That wasn’t just due to his TV fame, the sitcom stardom brought by “Family Ties.” His stepping into “Back to the Future” saved the movie, created a franchise, made Universal rich and him one of the most bankable stars of his era.

He took his shot at a Vietnam drama (“Casualties of War”), coming of age as an upper class addict (“Bright Lights, Big City”), an aspiring rocker whose sister (Joan Jett) has her eyes on the prize (“Light of Day”) and comedies and rom-coms of every variety.

But the most endearing and perhaps most enduring of those was the most easygoing.
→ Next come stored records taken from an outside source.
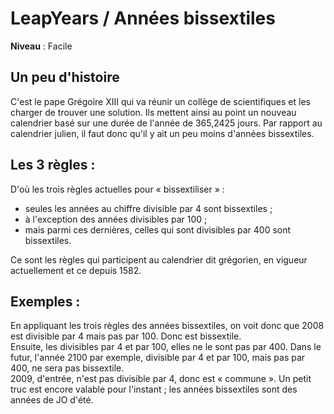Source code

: # LeapYears / Années bissextiles

**Niveau** : Facile 

## Un peu d'histoire

C'est le pape Grégoire XIII qui va réunir un collège de scientifiques et les charger de trouver une solution. Ils mettent ainsi au point un nouveau calendrier basé sur une durée de l'année de 365,2425 jours. Par rapport au calendrier julien, il faut donc qu'il y ait un peu moins d'années bissextiles. 

## Les 3 règles :

D'où les trois règles actuelles pour « bissextiliser » : 
 - seules les années au chiffre divisible par 4 sont bissextiles ; 
 - à l'exception des années divisibles par 100 ; 
 - mais parmi ces dernières, celles qui sont divisibles par 400 sont bissextiles.

Ce sont les règles qui participent au calendrier dit grégorien, en vigueur actuellement et ce depuis 1582.

## Exemples :

En appliquant les trois règles des années bissextiles, on voit donc que 2008 est divisible par 4 mais pas par 100. Donc est bissextile.  
Ensuite, les divisibles par 4 et par 100, elles ne le sont pas par 400. Dans le futur, l'année 2100 par exemple, divisible par 4 et par 100, mais pas par 400, ne sera pas bissextile.   
2009, d'entrée, n'est pas divisible par 4, donc est « commune ». Un petit truc est encore valable pour l'instant ; les années bissextiles sont des années de JO d'été.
It’s the movie that best let us see how the with-it TV actor always compensated for his lack of height by bouncing along on the balls of his feet, even when he was walking a pig.

“Doc Hollywood” (1991) took a corny and geographically indefensible premise — young surgeon leaves his DC residency for a prestigious LA plastic surgery clinic, and gets waylaid far off the interstate in rural Grady, South Carolina (never understood this pre-Waze navigation) — and threw a LOT of talent at it.

And the result seems literally effortless, with every single bite of low-hanging fruit delivering a grin.

Director Michael Caton-Jones broke out with the British sex-and-spies-and-politics drama “Scandal,” and was fresh off the sentimental World War II aerial combat thriller “Memphis Belle.” Why anybody thought he was right for a “Mayberry” throwback comedy in an idealized Sleepy Time Down South After Integration romantic comedy is its own story.

But the problem-solving exercise the project presented also serves up an Old School Hollywood solution. Upend stereotypical expectations. And employ every comical character actor and bit player you can get your hands on, the older the better.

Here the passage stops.